X is an n by d matrix, W is an m by d matrix, for every row in X I want to compute the squared Euclidean distance with every row in W, so the results will be an n by m matrix.

If there's only one row in W, this is easy

x = tensor.TensorType("float64", [False, False])()
w = tensor.TensorType("float64", [False])()
z = tensor.sum((x-w)**2, axis=1)
fn = theano.function([x, w], z)
print fn([[1,2,3], [2,2,2]], [2,2,2])
# [ 2.  0.]

What do I do when W is a matrix (in Theano)?

回答1:

Short answer, use scipy.spatial.distance.cdist

Long answer, if you don't have scipy, is to broadcast subtract and then norm by axis 0.

np.linalg.norm(X[:,:,None]-W[:,None,:], axis=0)

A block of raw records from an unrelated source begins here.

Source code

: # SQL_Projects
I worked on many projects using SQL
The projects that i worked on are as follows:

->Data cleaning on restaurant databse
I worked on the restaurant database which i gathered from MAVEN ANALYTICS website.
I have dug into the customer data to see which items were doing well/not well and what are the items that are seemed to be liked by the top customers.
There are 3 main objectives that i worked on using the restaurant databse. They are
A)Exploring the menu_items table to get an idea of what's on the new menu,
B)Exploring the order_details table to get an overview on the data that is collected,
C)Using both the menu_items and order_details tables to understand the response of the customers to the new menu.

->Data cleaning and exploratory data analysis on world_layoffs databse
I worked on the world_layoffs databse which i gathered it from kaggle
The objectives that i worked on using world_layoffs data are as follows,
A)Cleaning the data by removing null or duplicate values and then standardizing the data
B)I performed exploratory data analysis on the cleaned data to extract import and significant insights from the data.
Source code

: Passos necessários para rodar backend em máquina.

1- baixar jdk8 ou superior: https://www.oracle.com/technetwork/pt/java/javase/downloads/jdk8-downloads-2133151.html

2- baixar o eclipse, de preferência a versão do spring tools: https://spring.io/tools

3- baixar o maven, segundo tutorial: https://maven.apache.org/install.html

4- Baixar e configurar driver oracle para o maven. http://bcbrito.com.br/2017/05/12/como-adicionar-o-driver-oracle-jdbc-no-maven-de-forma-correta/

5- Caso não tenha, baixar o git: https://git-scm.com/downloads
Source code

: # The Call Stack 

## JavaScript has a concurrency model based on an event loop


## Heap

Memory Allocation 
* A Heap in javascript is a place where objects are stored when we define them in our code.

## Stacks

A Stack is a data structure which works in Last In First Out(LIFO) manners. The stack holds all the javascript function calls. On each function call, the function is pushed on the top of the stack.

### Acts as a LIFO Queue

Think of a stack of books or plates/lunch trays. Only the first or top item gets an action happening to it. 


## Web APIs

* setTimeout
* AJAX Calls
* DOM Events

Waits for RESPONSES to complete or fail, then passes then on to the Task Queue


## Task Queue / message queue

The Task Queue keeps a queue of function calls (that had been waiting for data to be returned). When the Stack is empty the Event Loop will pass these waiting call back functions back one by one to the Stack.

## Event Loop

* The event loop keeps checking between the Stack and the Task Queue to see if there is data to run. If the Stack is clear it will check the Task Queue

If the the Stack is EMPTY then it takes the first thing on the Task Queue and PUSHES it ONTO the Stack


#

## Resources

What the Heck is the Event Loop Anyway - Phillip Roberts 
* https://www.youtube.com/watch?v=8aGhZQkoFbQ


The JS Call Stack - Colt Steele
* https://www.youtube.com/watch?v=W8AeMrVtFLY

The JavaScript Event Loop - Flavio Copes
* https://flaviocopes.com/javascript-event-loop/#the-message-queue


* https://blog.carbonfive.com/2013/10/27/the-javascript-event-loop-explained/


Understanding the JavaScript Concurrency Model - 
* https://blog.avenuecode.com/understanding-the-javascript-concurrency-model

Really long answer, of you have an ancient version of numpy without a vecorizable linalg.norm (i.e. you're using Abaqus) is

np.sum((X[:,:,None]-W[:,None,:])**2, axis=0).__pow__(0.5)

Edit by OP
In Theano we can make X and W both 3d matrices and make the corresponding axes broadcastable like

x = tensor.TensorType("float64", [False, True, False])()
w = tensor.TensorType("float64", [True, False, False])()

z = tensor.sum((x-w)**2, axis=2)

fn = theano.function([x, w], z)
print fn([[[0,1,2]], [[1,2,3]]], [[[1,1,1], [2,2,2]]])
# [[ 2.  5.]
#  [ 5.  2.]]

回答2:

Luckily the the number of rows in W can be known in advance, so I'm temporally doing

x = tensor.TensorType("float64", [False, False])()
m = 2
w = tensor.as_tensor([[2,2,2],[1,2,3]])
res_list = []
for i in range(m):
    res_list.append(ten.sum((x-w[i,:])**2, axis=1))

z = tensor.stack(res_list)

fn = theano.function([x], z)
print fn([[1,2,3], [2,2,2], [2,3,4]])

# [[ 2.  0.  5.]
#  [ 0.  2.  3.]]